ぎりぎりまで遊興に耽り、もしかしたらユゼフに見つかってしまうかもという状況をめいっぱい楽しんだ。
幼い弟。
純真な瞳がリュドミラを映し、それを汚したい気持ちが湧きあがる。
さすがに駄目だ。色々と。
だから代用で我慢しているのであって。
「では、あなたの寝台に行きましょう」
「疲れているのでしたらいいんです」
気遣うようなユゼフに小さく頷いて自分の部屋を出る。
「そうですね」
可愛い。
ハルマニーは幼い頃から生意気で、リュドミラも幼かった頃にはよくケンカをした。年の近い姉妹なのだから仕方がないとして。

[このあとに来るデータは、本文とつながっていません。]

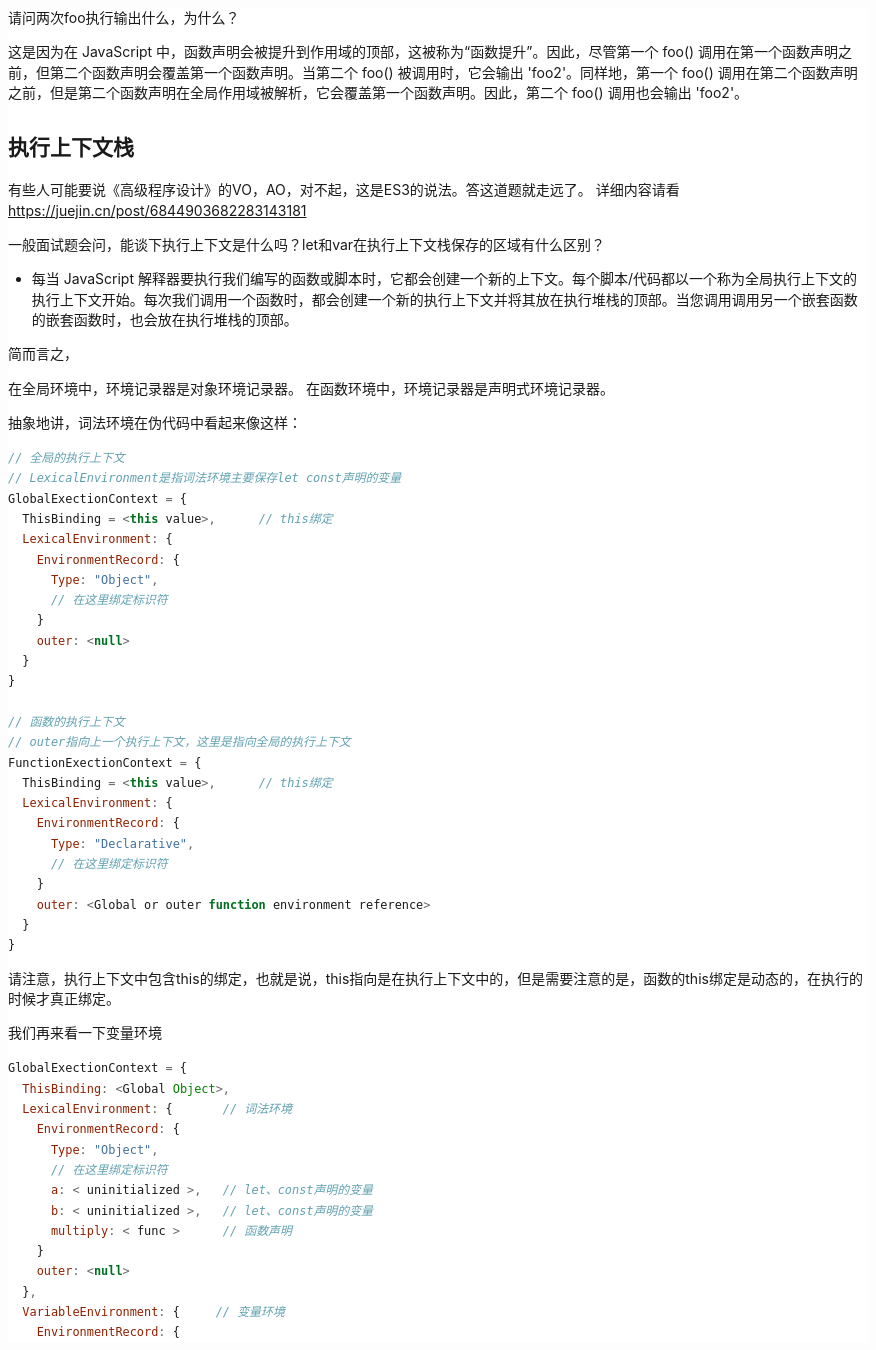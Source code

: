 请问两次foo执行输出什么，为什么？

这是因为在 JavaScript 中，函数声明会被提升到作用域的顶部，这被称为“函数提升”。因此，尽管第一个 foo() 调用在第一个函数声明之前，但第二个函数声明会覆盖第一个函数声明。当第二个 foo() 被调用时，它会输出 'foo2'。同样地，第一个 foo() 调用在第二个函数声明之前，但是第二个函数声明在全局作用域被解析，它会覆盖第一个函数声明。因此，第二个 foo() 调用也会输出 'foo2'。

## 执行上下文栈

有些人可能要说《高级程序设计》的VO，AO，对不起，这是ES3的说法。答这道题就走远了。
详细内容请看 https://juejin.cn/post/6844903682283143181

一般面试题会问，能谈下执行上下文是什么吗？let和var在执行上下文栈保存的区域有什么区别？

- 每当 JavaScript 解释器要执行我们编写的函数或脚本时，它都会创建一个新的上下文。每个脚本/代码都以一个称为全局执行上下文的执行上下文开始。每次我们调用一个函数时，都会创建一个新的执行上下文并将其放在执行堆栈的顶部。当您调用调用另一个嵌套函数的嵌套函数时，也会放在执行堆栈的顶部。

简而言之，

在全局环境中，环境记录器是对象环境记录器。
在函数环境中，环境记录器是声明式环境记录器。

抽象地讲，词法环境在伪代码中看起来像这样：
```javascript
// 全局的执行上下文
// LexicalEnvironment是指词法环境主要保存let const声明的变量
GlobalExectionContext = {
  ThisBinding = <this value>,      // this绑定
  LexicalEnvironment: {
    EnvironmentRecord: {
      Type: "Object",
      // 在这里绑定标识符
    }
    outer: <null>
  }
}

// 函数的执行上下文
// outer指向上一个执行上下文，这里是指向全局的执行上下文
FunctionExectionContext = {
  ThisBinding = <this value>,      // this绑定
  LexicalEnvironment: {
    EnvironmentRecord: {
      Type: "Declarative",
      // 在这里绑定标识符
    }
    outer: <Global or outer function environment reference>
  }
}
```
请注意，执行上下文中包含this的绑定，也就是说，this指向是在执行上下文中的，但是需要注意的是，函数的this绑定是动态的，在执行的时候才真正绑定。

我们再来看一下变量环境

```javascript
GlobalExectionContext = {
  ThisBinding: <Global Object>,
  LexicalEnvironment: {       // 词法环境
    EnvironmentRecord: {
      Type: "Object",
      // 在这里绑定标识符
      a: < uninitialized >,   // let、const声明的变量
      b: < uninitialized >,   // let、const声明的变量
      multiply: < func >      // 函数声明
    }
    outer: <null>
  },
  VariableEnvironment: {     // 变量环境
    EnvironmentRecord: {     
```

顔形は似ていても、ユゼフはハルマニーと違って生意気な様子はない。
従順で素直。おとなしい性格。
「疲れています」
「それなら……」
「だから」
小さな弟を抱き上げた。
「ユゼフが私を癒して下さい。一緒に本を読みましょう」
沈みかけた表情が、ぱぁっと明るく変わる。
単純ということならハルマニーも変わらないのだが、どうして受ける印象はまるで違うのだろうか。
「はいっ、姉様!」
「しばらくは時間がありそうですから、明日は剣の稽古も一緒にしましょうか」
「姉様がしてくださるなら喜んで!」
部屋の奥で失神している影陋族二匹のことなど忘れて、ばたんと部屋の戸を閉じた。
※ ※ ※
シペーとテクは山間の村で産まれた。
ニアミカルムの崖の陰にいくつかある小さな村のひとつ。
崖沿いの極地。昔は清廊族が住むことが出来ない土地だったという。昔より気候が温かくなった為に何とか住めるようになったのだと。
好き好んで居を構えたのではなく、追われて。
道も何もない山の中に、逃げて来た清廊族が寄り添って暮らす。そんな村。
人間どももこんな場所にまでは来ない。
他の地域がどうなっているのかわからないが、崖伝いの洞窟の住居から離れることはなかった。
僅かな畑だけでは暮らせない。
狩猟や採取が主な生活。冬の蓄えは乏しくひもじい日々が当たり前だった。
罠を仕掛けて獣を取る。
幼くとも村の仕事は分担だ。罠に獲物がかかっているか確認するのがシペーとテクの役目になっていた。
人間が来る気配などない。
思い込みだったのだろう。奴らは巧妙に痕跡を隠して窺っていたのだ。
山狸と呼ばれる獣が仕掛けにかかっていて、このくらいなら誰かを呼ぶこともないだろうと。
それが罠だった。
気が付けばシペーとテクは囚われ、山狸は魔物が食い千切られたような有様で偽装されている。
戻らぬシペーたちを探しに誰かが来たとしても、この周囲には普段いない珍しい魔物が現れたのかと思うだろう。その犠牲になったのかと。
シペーたちとて、決して油断していたわけでもない。
また、過酷な環境で暮らすことで相応に鍛えられていると考えていた。
最悪でもどちらかは村に危機を知らせられる程度の力はあると。
人間どもはその上を行った。
気配を殺し、声を上げる間もなくシペーとテクを捕らえて。
これが冒険者という奴なのだと、後から知った。
囚われ、首輪を嵌められて。
苦渋の日々が訪れる。
汚辱の中で、何より耐えられないことがある。
食べ物が豊富だ。
村では腹を空かせていることが当たり前だったのに、ここでは質はともかく腹いっぱい食べられる。
質だって、村で口にしていたものより上等だと。
悔しい。
村の皆は草の根を噛み獣の骨をしゃぶって生きているのに、人間どもはずっと良いものを当たり前のように食べている。
虐げているシペーとテクに与えるものさえ、奴らには余りものの残飯のようなのに、村の食事よりずっといい。
情けない。
おいしいと感じてしまうことをシペーは嘆き、テクは何度も己を呪う言葉を吐いた。
本当ならきっと、村の皆も食べられたのではないか。
人間さえいなければ、当たり前のように。
奪われた当たり前を思い知り、悔しさに涙する。
隷従させられて虐げられることもつらい。
けれど、ここの生活が村より豊かであると感じてしまう瞬間が、何よりも耐えられなかった。